• [Aim of the exercise]: Your answer must consist of exactly the lines below, starting with the line with "thus weakly bound" and going on through the line with "is not possible", and nothing else.
= = = = = = =
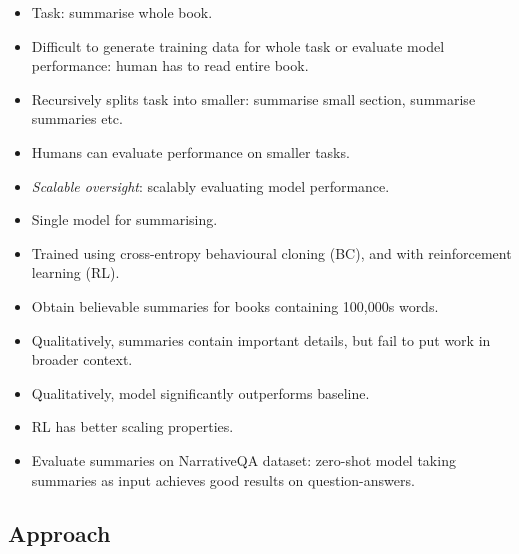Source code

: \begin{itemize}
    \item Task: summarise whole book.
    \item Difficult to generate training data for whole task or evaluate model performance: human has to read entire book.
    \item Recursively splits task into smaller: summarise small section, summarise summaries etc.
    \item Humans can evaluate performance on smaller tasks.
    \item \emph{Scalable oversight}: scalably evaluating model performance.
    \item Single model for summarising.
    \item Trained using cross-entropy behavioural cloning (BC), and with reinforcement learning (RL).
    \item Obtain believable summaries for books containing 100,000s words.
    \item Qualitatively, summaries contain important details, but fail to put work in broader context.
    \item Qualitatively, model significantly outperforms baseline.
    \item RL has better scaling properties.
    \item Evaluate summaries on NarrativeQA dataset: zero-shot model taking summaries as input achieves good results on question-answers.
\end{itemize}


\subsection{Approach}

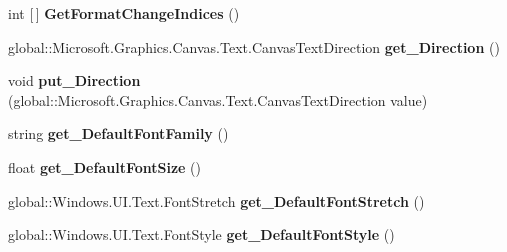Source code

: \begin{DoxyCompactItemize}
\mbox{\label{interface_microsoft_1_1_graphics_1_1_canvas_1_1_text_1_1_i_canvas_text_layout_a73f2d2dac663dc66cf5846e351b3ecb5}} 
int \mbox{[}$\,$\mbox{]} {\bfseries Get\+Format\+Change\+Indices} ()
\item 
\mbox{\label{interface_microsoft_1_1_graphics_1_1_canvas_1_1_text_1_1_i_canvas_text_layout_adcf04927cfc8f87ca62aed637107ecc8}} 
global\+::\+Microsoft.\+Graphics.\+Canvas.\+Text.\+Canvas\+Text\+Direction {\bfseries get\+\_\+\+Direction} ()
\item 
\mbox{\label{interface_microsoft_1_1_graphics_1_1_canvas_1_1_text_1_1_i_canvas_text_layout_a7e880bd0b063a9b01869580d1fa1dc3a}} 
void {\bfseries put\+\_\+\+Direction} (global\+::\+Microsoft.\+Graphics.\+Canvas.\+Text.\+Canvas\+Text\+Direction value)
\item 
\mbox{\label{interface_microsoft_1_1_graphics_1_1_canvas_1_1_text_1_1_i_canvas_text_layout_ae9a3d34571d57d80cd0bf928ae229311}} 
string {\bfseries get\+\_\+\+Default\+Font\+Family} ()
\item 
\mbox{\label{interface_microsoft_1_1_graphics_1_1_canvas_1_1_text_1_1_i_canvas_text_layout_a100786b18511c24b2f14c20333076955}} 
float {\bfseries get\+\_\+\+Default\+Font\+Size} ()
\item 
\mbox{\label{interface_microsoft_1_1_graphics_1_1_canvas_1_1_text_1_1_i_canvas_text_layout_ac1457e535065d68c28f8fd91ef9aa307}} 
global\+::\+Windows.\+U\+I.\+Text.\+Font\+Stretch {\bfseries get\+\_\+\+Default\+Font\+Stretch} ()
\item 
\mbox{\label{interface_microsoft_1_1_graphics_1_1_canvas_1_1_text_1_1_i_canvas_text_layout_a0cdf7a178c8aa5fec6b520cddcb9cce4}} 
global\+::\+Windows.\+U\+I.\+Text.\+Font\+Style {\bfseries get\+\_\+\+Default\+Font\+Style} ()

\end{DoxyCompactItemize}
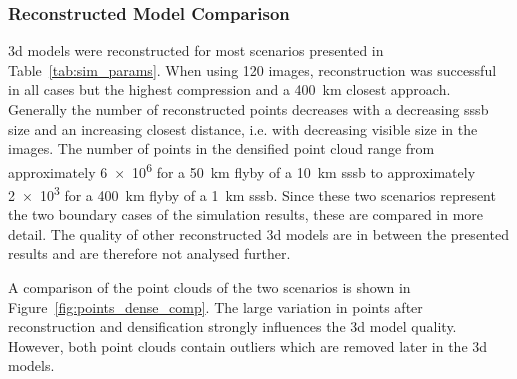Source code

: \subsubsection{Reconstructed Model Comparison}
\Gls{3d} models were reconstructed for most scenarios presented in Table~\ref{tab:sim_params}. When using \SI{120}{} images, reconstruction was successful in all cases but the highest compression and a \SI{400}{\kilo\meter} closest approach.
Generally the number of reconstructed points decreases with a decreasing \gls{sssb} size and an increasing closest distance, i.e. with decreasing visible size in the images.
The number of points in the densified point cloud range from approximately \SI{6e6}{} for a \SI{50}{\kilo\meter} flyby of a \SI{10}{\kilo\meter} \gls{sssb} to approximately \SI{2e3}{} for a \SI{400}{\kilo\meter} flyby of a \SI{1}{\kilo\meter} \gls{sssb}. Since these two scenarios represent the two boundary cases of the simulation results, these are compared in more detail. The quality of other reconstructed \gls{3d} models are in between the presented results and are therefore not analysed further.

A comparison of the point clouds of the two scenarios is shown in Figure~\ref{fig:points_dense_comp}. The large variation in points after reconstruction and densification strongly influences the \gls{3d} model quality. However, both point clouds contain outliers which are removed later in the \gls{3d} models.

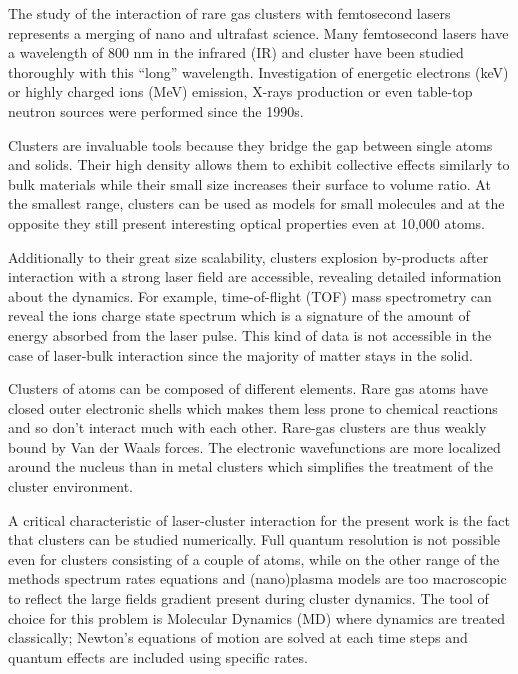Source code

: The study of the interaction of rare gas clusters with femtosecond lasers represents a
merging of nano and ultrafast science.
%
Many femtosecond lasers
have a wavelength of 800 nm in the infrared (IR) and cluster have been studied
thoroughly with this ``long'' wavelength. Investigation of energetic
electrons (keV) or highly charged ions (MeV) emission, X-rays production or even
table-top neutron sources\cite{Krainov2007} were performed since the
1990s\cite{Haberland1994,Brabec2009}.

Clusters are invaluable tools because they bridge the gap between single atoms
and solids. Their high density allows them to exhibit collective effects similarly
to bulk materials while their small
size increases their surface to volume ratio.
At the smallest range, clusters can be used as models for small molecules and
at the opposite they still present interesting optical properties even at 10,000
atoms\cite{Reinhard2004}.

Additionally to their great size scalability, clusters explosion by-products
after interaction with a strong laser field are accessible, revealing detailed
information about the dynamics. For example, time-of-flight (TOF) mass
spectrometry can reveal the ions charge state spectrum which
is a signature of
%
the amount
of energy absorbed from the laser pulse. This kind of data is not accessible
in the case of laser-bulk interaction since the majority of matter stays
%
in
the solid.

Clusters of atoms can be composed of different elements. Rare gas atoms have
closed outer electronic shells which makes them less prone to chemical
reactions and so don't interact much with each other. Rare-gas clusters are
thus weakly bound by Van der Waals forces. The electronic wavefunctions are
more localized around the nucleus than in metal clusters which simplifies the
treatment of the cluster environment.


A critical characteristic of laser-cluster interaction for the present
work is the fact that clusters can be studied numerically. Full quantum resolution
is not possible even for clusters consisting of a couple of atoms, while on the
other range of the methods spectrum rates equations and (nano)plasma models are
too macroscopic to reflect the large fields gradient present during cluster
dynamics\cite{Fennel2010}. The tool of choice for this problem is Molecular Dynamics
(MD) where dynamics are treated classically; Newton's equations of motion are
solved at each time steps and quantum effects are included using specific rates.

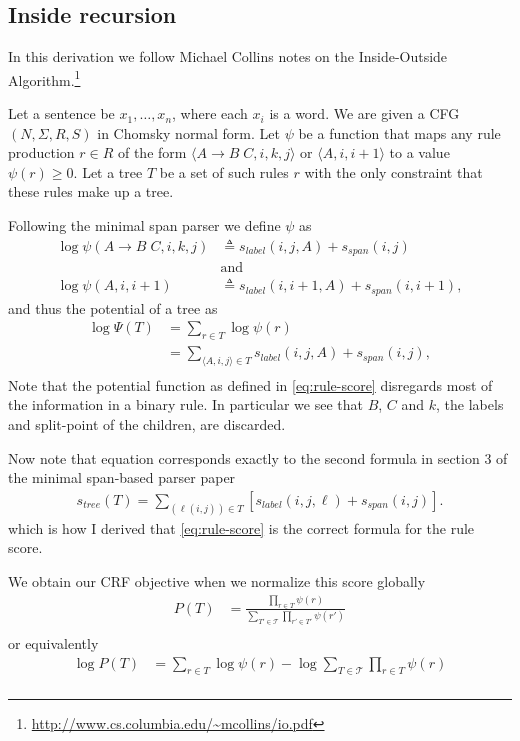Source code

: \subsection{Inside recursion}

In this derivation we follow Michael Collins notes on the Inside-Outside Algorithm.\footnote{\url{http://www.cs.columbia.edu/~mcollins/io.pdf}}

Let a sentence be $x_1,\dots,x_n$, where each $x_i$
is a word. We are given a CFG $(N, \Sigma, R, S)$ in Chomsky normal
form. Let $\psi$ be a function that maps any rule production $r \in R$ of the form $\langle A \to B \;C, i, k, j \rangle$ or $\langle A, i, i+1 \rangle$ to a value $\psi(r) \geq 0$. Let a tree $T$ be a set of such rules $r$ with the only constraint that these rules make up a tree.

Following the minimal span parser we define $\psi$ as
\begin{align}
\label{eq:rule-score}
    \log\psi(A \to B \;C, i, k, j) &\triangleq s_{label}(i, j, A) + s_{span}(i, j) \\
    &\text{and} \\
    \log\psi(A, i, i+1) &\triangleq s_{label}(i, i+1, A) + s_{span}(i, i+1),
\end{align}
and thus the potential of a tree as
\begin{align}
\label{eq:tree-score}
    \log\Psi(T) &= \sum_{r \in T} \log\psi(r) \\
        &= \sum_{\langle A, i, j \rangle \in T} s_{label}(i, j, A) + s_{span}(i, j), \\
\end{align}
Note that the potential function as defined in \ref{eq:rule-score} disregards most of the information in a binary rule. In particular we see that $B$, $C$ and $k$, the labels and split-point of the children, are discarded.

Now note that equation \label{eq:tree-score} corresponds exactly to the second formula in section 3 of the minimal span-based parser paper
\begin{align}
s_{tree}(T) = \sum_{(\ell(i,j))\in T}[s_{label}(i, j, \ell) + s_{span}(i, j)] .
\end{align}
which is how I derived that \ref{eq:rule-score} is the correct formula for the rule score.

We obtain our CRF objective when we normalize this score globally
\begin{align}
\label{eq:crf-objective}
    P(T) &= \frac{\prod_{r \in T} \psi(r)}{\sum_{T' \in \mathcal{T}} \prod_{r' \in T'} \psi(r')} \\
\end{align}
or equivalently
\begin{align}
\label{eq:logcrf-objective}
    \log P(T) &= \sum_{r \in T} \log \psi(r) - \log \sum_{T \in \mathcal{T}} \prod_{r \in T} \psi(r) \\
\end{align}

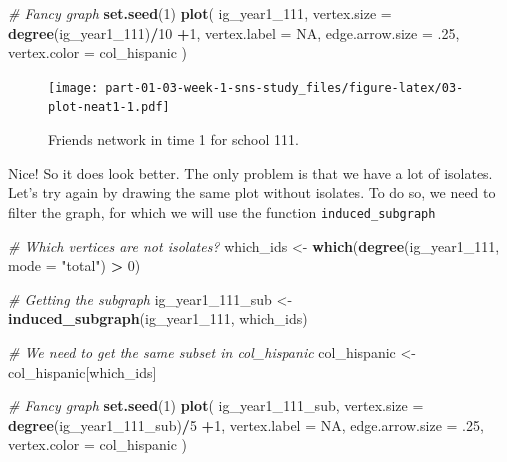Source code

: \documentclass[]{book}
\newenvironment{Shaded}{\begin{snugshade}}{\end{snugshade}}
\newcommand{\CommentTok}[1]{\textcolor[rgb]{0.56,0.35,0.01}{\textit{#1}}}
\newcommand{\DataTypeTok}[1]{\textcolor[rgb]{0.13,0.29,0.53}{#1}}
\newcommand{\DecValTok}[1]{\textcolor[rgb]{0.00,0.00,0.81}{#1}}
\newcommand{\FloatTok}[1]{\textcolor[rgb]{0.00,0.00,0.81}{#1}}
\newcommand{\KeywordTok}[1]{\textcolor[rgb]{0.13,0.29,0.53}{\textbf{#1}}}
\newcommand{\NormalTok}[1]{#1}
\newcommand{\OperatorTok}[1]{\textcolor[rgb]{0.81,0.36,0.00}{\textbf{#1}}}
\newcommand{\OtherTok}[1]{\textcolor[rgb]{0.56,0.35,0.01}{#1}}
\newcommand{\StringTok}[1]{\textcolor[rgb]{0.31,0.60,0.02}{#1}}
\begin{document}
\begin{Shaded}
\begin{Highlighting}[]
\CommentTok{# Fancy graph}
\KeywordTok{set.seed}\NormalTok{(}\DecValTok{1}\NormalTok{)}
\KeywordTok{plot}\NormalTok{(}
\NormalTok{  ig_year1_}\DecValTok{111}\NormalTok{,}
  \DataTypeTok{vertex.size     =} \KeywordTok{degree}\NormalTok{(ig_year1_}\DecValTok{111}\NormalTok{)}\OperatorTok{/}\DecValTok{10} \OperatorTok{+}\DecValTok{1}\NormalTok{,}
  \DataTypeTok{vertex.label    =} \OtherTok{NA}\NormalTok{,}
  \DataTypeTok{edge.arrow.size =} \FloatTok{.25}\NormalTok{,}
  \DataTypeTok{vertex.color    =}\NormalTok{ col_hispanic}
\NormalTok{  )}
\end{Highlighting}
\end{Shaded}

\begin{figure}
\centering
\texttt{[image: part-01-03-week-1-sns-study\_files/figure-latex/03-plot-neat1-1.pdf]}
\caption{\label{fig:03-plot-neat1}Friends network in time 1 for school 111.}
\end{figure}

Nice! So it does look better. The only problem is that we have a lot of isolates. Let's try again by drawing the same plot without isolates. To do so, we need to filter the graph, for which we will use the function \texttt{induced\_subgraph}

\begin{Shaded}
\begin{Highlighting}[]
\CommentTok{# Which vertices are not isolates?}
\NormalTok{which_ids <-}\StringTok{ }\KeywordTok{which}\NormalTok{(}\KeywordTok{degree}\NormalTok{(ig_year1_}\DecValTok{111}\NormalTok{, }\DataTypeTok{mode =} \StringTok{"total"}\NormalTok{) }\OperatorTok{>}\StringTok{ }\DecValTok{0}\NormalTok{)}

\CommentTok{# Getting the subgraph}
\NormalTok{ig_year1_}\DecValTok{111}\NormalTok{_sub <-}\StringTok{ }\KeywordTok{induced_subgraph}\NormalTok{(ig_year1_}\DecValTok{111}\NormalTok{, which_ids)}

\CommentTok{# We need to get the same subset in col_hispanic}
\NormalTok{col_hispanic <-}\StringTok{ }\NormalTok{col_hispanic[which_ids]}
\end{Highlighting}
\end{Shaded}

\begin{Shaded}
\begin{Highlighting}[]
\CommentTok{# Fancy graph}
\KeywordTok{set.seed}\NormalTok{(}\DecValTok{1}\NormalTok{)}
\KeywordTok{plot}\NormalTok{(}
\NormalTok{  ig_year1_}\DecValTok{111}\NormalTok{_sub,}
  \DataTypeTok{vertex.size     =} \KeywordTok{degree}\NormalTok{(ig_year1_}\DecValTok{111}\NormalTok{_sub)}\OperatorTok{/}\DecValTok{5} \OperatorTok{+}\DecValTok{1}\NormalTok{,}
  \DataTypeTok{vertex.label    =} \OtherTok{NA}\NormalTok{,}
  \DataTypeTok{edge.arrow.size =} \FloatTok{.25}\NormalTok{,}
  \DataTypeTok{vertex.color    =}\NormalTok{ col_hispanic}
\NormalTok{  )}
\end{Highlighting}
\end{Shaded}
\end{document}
= = = = = = =
• [Problem solution]:
thus weakly bound by Van der Waals forces. The electronic wavefunctions are
more localized around the nucleus than in metal clusters which simplifies the
treatment of the cluster environment.


A critical characteristic of laser-cluster interaction for the present
work is the fact that clusters can be studied numerically. Full quantum resolution
is not possible even for clusters consisting of a couple of atoms, while on the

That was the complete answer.